- Sanford at the Fourth Conference International Union for Cooperation in Solar Research at Mount Wilson Observatory, 1910
- Born: February 12, 1854 Franklin Grove, Illinois
- Died: May 21, 1948 (aged 94) Santa Clara, California
- Citizenship: American
- Education: Carthage College
- Spouse: Alice Evaline Crawford
- Scientific career
- Fields: Physics
- Workplaces: Stanford University

= Fernando Sanford =

American physicist

Fernando Sanford (February 12, 1854 – May 21, 1948) was an American physicist and university professor. He was one of the 22 "pioneer professors" (founding faculty) for Stanford University.

Sanford was born on a farm near Franklin Grove in Lee County, Illinois, on February 12, 1854. He was the son of Faxton and Maria Mariah (Bly) Sanford. He attended Carthage College, earning a Bachelor of Science degree in 1879. He taught school until the mid-1880s, then studied physics in Germany under Hermann von Helmholtz for two years.

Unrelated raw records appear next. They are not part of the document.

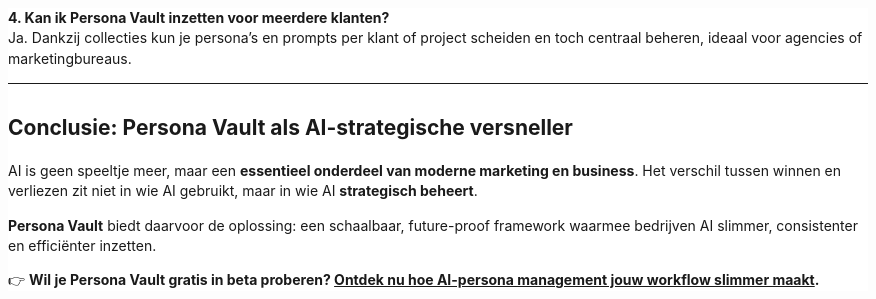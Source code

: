 **4. Kan ik Persona Vault inzetten voor meerdere klanten?**  
Ja. Dankzij collecties kun je persona’s en prompts per klant of project scheiden en toch centraal beheren, ideaal voor agencies of marketingbureaus.

---

## Conclusie: Persona Vault als AI-strategische versneller

AI is geen speeltje meer, maar een **essentieel onderdeel van moderne marketing en business**. Het verschil tussen winnen en verliezen zit niet in wie AI gebruikt, maar in wie AI **strategisch beheert**.

**Persona Vault** biedt daarvoor de oplossing: een schaalbaar, future-proof framework waarmee bedrijven AI slimmer, consistenter en efficiënter inzetten.

👉 **Wil je Persona Vault gratis in beta proberen? [Ontdek nu hoe AI-persona management jouw workflow slimmer maakt](https://xinudesign.be/persona-vault).**


<script type="application/ld+json">
{
  "@context": "https://schema.org",
  "@type": "FAQPage",
  "mainEntity": [
    {
      "@type": "Question",
      "name": "Wat maakt Persona Vault anders dan een gewone prompt library?",
      "acceptedAnswer": {
        "@type": "Answer",
        "text": "Persona Vault biedt versiebeheer, diff-weergave en gedeelde workspaces – functionaliteiten die standaard documenttools missen. Hierdoor wordt AI-persona management schaalbaar en transparant."
      }
    },
    {
      "@type": "Question",
      "name": "Is Persona Vault alleen voor marketeers?",
      "acceptedAnswer": {
        "@type": "Answer",
        "text": "Nee. Ook developers, copywriters, SEO-specialisten en klantenservice-teams halen er voordeel uit. Persona Vault ondersteunt elk team dat AI-persona’s en prompts wil structureren."
      }
    },
    {
      "@type": "Question",
      "name": "Hoe helpt Persona Vault bij SEO?",
      "acceptedAnswer": {
        "@type": "Answer",
        "text": "Persona Vault zorgt voor consistente tone of voice, keywordgerichte persona’s en revisies. Dat leidt tot beter gestructureerde content die door zoekmachines hoger wordt gerankt."
      }
    },
    {
      "@type": "Question",
      "name": "Kan ik Persona Vault inzetten voor meerdere klanten?",
      "acceptedAnswer": {
        "@type": "Answer",
        "text": "Ja. Dankzij collecties kun je persona’s en prompts per klant of project scheiden en toch centraal beheren, ideaal voor agencies of marketingbureaus."
      }
    }
  ]
}
</script>
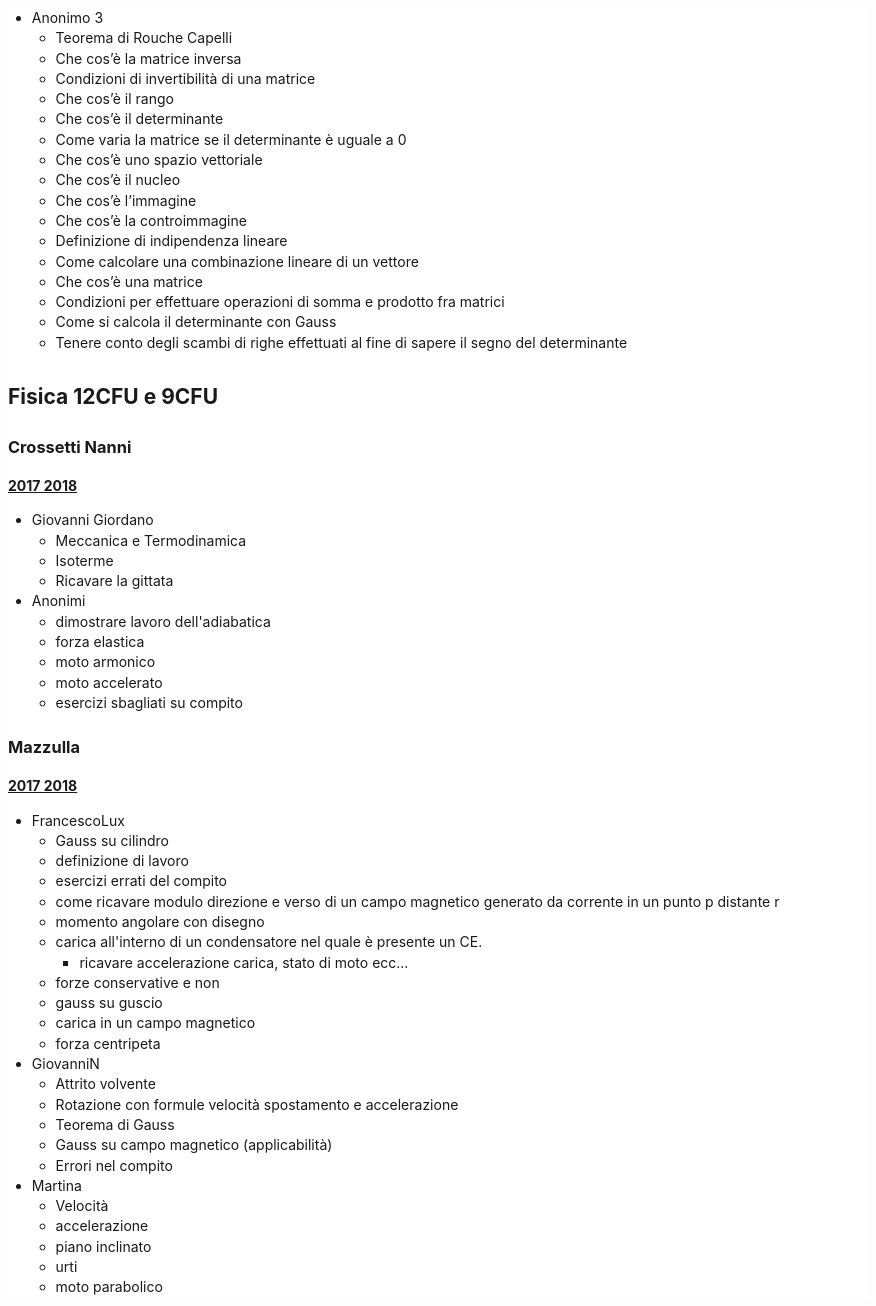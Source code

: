 - Anonimo 3
  - Teorema di Rouche Capelli
  - Che cos’è la matrice inversa
  - Condizioni di invertibilità di una matrice
  - Che cos’è il rango
  - Che cos’è il determinante
  - Come varia la matrice se il determinante è uguale a 0
  - Che cos’è uno spazio vettoriale
  - Che cos’è il nucleo
  - Che cos’è l’immagine
  - Che cos’è la controimmagine
  - Definizione di indipendenza lineare
  - Come calcolare una combinazione lineare di un vettore
  - Che cos’è una matrice
  - Condizioni per effettuare operazioni di somma e prodotto fra matrici
  - Come si calcola il determinante con Gauss
  - Tenere conto degli scambi di righe effettuati al fine di sapere il segno del determinante

## Fisica 12CFU e 9CFU

### Crossetti Nanni

**<u>2017 2018</u>**

- Giovanni Giordano
  - Meccanica e Termodinamica
  - Isoterme
  - Ricavare la gittata
- Anonimi
  - dimostrare lavoro dell'adiabatica
  - forza elastica
  - moto armonico
  - moto accelerato
  - esercizi sbagliati su compito

### Mazzulla

**<u>2017 2018</u>**

- FrancescoLux
  - Gauss su cilindro
  - definizione di lavoro
  - esercizi errati del compito
  - come ricavare modulo direzione e verso di un campo magnetico generato da corrente in un punto p distante r
  - momento angolare con disegno
  - carica all'interno di un condensatore nel quale è presente un CE.
    - ricavare accelerazione carica, stato di moto ecc...
  - forze conservative e non
  - gauss su guscio
  - carica in un campo magnetico
  - forza centripeta
- GiovanniN
  - Attrito volvente
  - Rotazione con formule velocità spostamento e accelerazione
  - Teorema di Gauss
  - Gauss su campo magnetico (applicabilità)
  - Errori nel compito
- Martina
  - Velocità
  - accelerazione
  - piano inclinato
  - urti
  - moto parabolico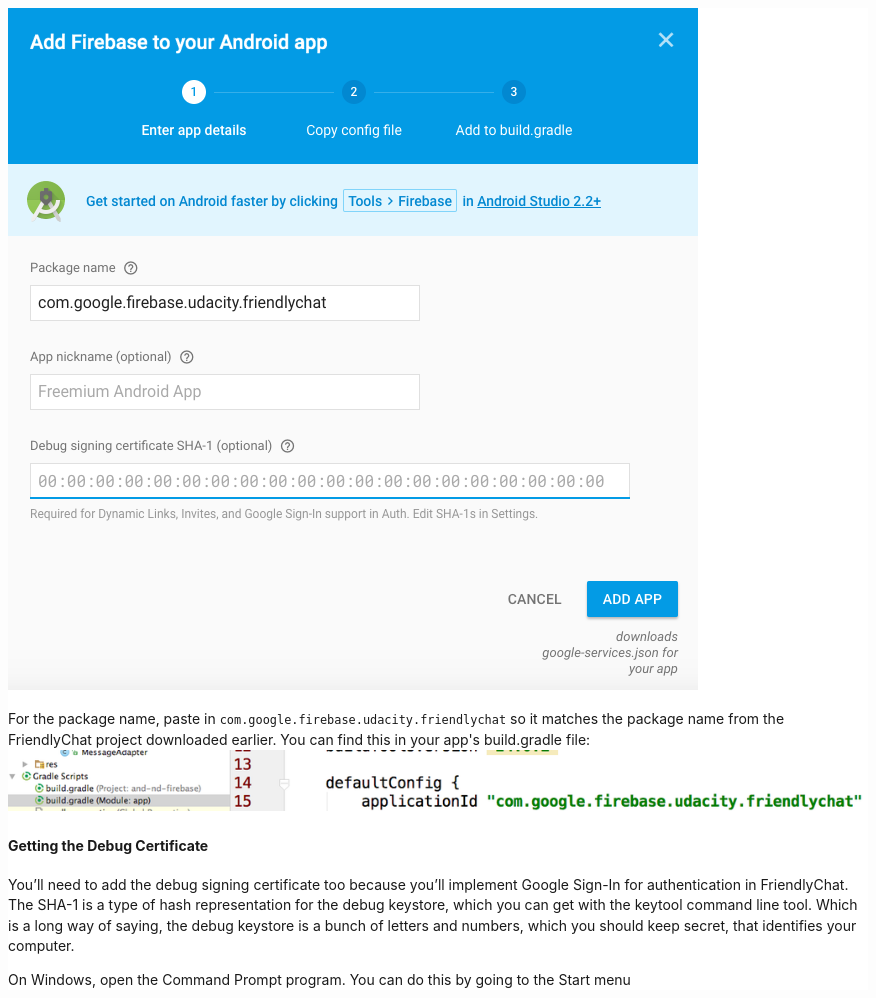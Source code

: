 ![](package.png)

For the package name, paste in ```com.google.firebase.udacity.friendlychat``` so it matches the package name from the FriendlyChat project downloaded earlier. You can find this in your app's build.gradle file:
![](packageverif.png)

#### Getting the Debug Certificate
You’ll need to add the debug signing certificate too because you’ll implement Google Sign-In for authentication in FriendlyChat. The SHA-1 is a type of hash representation for the debug keystore, which you can get with the keytool command line tool. Which is a long way of saying, the debug keystore is a bunch of letters and numbers, which you should keep secret, that identifies your computer.

On Windows, open the Command Prompt program. You can do this by going to the Start menu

Returning to the United States, he became a Professor of Physical Science at Lake Forest College. David Starr Jordan, president of Stanford University, chose him as one of the founding professors for Stanford, where he remained until his retirement in 1919. At Stanford he was the founder and first president of the Science Association. He was an early promoter of the use of laboratory instruction for undergraduates. He also helped to formulate the entrance requirements for Stanford.

In 1891-1893 he made photographs of coins with electric discharges, calling the technique "electric photography". This led to later speculations that he may have accidentally made some X-ray photographs.

His book Elements of Physics (published in 1902, digitized in 2007) was an important textbook in the field. Other books and monographs included The Scientific Method And Its Limitations (1899), The Electrical Charges of Atoms and Ions (1919), A Physical Theory of Electrification, and How To Study; Illustrated Through Physics.

His interest in electricity led to his construction of a "terrestrial electric observatory," whose results were published over many years in his Bulletin of the Terrestrial Electric Observatory of Fernando Sanford. His research included an early type of electric photography.

His former residence is now one of the most important structures in the historic district of Professorville in Palo Alto, California.

He died May 21, 1948, in Santa Clara, California.